**DESCRIPTION OF THE TASK**
I need the lines below from the one with "[Client - Stable](#Client-Stable)" down to the one with "### Client: July 2019 Preview" reproduced exactly, both ends included, and nothing else.

** THE RECORDS follows **

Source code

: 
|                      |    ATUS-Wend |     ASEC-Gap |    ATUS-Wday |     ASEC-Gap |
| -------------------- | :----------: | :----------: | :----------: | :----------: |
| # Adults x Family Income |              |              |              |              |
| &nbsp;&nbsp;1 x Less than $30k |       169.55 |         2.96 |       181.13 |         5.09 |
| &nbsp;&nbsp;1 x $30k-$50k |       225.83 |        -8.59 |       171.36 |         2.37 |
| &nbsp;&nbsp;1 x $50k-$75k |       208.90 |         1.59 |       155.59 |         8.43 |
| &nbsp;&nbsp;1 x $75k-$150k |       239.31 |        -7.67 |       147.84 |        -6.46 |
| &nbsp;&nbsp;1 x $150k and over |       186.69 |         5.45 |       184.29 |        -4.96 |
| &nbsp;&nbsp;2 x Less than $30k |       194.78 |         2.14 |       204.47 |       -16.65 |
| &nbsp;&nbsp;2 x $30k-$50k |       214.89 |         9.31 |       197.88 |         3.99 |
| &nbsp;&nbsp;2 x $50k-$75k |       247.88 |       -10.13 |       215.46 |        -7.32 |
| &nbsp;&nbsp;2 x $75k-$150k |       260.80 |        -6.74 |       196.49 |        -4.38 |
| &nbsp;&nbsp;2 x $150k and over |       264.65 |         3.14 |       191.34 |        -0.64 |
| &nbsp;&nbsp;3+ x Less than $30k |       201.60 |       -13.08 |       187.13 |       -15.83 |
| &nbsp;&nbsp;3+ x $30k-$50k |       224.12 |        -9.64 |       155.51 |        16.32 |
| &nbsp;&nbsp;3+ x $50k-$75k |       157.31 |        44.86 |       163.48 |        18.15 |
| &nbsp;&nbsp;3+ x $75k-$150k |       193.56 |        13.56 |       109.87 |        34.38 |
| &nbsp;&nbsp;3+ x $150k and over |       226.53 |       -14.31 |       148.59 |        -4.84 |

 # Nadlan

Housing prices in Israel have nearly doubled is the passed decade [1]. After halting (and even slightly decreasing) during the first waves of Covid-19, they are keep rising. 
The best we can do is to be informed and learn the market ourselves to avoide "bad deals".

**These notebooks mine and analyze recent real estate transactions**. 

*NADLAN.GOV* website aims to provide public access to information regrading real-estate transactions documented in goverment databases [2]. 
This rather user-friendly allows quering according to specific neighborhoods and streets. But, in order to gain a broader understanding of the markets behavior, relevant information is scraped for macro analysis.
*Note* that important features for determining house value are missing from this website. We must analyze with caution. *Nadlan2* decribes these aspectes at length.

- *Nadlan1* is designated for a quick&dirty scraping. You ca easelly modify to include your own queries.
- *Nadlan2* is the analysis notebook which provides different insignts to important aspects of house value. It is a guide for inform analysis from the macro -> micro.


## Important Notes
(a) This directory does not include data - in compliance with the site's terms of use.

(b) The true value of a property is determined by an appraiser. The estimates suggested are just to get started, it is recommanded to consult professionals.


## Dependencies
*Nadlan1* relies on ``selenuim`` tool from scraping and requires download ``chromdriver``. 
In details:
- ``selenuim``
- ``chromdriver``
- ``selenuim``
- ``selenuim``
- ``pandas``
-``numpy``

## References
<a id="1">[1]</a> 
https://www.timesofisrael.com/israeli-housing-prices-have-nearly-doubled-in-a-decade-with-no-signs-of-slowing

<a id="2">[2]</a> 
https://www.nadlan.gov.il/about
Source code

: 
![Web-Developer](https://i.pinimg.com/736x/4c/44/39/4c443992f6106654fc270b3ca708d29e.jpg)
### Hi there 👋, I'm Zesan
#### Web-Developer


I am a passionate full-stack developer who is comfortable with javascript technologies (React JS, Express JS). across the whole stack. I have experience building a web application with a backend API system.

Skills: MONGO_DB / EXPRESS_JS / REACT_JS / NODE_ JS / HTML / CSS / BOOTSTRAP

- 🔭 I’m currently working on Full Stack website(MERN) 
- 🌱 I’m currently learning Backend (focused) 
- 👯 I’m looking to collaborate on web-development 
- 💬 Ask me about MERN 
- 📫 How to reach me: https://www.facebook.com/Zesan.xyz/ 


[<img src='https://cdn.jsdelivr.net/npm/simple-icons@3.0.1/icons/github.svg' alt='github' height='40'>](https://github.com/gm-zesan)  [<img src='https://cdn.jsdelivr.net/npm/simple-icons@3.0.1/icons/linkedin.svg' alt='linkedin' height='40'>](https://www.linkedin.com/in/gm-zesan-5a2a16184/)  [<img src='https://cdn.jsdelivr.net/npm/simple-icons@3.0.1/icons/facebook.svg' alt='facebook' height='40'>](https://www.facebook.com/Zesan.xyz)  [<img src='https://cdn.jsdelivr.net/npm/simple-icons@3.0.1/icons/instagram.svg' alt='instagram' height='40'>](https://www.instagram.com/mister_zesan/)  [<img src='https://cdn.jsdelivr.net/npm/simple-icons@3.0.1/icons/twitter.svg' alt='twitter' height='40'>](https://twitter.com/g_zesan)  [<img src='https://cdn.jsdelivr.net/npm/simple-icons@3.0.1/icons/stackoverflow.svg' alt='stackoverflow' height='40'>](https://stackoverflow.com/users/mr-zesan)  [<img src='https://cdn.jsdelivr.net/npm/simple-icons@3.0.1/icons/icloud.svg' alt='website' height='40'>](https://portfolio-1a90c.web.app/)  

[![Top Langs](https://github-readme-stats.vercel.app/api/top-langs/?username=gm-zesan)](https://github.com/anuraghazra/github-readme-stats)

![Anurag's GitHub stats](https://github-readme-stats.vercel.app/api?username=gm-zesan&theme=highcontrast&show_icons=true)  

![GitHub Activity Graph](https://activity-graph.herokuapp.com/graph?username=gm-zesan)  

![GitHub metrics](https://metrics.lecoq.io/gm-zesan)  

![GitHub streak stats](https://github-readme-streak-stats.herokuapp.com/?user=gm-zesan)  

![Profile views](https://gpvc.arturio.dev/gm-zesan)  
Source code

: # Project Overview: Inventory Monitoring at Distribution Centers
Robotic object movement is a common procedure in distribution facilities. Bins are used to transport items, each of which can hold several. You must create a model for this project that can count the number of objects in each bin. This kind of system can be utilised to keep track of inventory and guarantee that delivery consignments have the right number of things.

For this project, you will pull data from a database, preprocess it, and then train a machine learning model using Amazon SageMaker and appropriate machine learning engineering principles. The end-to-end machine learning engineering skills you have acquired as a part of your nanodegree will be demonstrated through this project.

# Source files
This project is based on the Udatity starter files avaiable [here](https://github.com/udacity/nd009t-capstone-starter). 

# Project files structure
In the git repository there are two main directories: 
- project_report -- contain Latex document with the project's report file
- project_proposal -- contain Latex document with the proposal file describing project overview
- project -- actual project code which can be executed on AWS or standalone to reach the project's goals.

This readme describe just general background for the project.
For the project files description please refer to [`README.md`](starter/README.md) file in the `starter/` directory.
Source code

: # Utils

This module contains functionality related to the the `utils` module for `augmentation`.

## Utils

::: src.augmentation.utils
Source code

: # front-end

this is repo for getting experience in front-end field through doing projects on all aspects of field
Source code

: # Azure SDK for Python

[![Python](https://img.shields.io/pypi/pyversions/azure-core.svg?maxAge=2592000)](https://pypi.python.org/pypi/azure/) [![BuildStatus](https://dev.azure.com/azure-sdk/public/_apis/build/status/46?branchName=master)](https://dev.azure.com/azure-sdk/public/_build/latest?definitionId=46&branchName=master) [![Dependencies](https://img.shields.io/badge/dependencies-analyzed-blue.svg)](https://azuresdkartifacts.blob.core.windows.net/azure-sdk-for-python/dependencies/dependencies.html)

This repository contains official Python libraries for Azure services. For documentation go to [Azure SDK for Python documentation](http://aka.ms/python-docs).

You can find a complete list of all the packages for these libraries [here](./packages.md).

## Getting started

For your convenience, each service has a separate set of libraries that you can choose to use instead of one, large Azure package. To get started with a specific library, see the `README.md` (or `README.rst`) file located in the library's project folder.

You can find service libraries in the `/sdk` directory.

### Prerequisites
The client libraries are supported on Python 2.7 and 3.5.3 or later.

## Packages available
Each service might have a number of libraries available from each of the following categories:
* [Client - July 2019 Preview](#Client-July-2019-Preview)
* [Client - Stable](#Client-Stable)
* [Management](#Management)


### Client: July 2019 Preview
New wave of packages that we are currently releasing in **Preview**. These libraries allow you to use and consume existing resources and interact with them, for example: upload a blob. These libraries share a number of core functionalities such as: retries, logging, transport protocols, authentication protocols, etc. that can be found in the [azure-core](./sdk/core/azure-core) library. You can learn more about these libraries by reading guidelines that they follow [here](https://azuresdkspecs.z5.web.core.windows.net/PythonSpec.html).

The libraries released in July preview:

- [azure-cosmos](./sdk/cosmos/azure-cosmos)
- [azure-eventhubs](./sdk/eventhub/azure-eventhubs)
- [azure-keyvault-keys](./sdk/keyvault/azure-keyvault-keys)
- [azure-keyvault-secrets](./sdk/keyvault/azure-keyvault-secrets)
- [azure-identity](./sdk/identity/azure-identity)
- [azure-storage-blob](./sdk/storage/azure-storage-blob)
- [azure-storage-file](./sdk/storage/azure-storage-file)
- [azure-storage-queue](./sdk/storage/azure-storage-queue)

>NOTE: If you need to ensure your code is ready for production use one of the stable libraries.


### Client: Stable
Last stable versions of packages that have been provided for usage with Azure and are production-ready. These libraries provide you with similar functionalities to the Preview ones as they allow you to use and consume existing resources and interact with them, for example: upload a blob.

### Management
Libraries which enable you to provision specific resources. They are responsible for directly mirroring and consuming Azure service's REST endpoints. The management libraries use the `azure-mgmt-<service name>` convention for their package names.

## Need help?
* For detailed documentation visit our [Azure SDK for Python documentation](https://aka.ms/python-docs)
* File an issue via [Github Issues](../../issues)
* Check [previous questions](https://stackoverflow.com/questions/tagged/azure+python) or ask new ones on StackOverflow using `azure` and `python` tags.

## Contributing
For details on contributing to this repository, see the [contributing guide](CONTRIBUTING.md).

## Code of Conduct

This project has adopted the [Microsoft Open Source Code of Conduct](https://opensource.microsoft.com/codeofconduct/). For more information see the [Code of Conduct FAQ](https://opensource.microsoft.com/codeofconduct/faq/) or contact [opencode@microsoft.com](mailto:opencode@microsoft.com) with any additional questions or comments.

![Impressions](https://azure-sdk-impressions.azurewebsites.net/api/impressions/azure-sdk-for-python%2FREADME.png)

** End of THE RECORDS **

**EXERCISE RESULT**
* [Client - Stable](#Client-Stable)
* [Management](#Management)


### Client: July 2019 Preview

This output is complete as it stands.